■ Work to be completed: Copy out all lines in the data below containing the string "models".

Collected data

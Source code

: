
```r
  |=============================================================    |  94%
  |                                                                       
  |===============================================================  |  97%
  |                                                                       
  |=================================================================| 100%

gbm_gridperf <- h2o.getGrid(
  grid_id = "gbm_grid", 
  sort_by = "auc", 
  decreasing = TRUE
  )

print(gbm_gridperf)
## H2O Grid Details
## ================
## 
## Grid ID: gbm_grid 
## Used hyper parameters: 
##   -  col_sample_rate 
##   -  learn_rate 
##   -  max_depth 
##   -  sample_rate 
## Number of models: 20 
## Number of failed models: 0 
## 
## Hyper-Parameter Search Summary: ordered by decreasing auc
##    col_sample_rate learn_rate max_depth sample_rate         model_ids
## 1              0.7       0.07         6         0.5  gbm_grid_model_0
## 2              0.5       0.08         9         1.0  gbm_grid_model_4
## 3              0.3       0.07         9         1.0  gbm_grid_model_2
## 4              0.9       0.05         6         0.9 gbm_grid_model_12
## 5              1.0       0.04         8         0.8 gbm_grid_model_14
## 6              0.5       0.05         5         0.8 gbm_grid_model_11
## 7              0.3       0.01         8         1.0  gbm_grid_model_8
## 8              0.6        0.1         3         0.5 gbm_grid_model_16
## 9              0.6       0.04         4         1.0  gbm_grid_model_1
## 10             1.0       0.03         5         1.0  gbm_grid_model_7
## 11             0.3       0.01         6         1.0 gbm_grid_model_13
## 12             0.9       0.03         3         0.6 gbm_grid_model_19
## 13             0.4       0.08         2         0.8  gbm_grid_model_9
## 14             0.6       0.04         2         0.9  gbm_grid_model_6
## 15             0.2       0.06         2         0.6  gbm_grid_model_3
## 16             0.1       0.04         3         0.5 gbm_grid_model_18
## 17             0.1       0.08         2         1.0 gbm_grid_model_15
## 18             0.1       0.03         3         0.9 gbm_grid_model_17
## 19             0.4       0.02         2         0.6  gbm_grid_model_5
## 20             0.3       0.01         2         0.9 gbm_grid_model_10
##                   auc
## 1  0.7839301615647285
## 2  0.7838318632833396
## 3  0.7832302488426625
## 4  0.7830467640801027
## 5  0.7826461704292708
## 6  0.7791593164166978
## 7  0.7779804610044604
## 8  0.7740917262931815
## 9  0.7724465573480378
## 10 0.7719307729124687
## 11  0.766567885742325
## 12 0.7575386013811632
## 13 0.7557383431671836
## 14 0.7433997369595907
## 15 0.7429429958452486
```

■ Solution for this exercise:
## Number of models: 20 
## Number of failed models: 0 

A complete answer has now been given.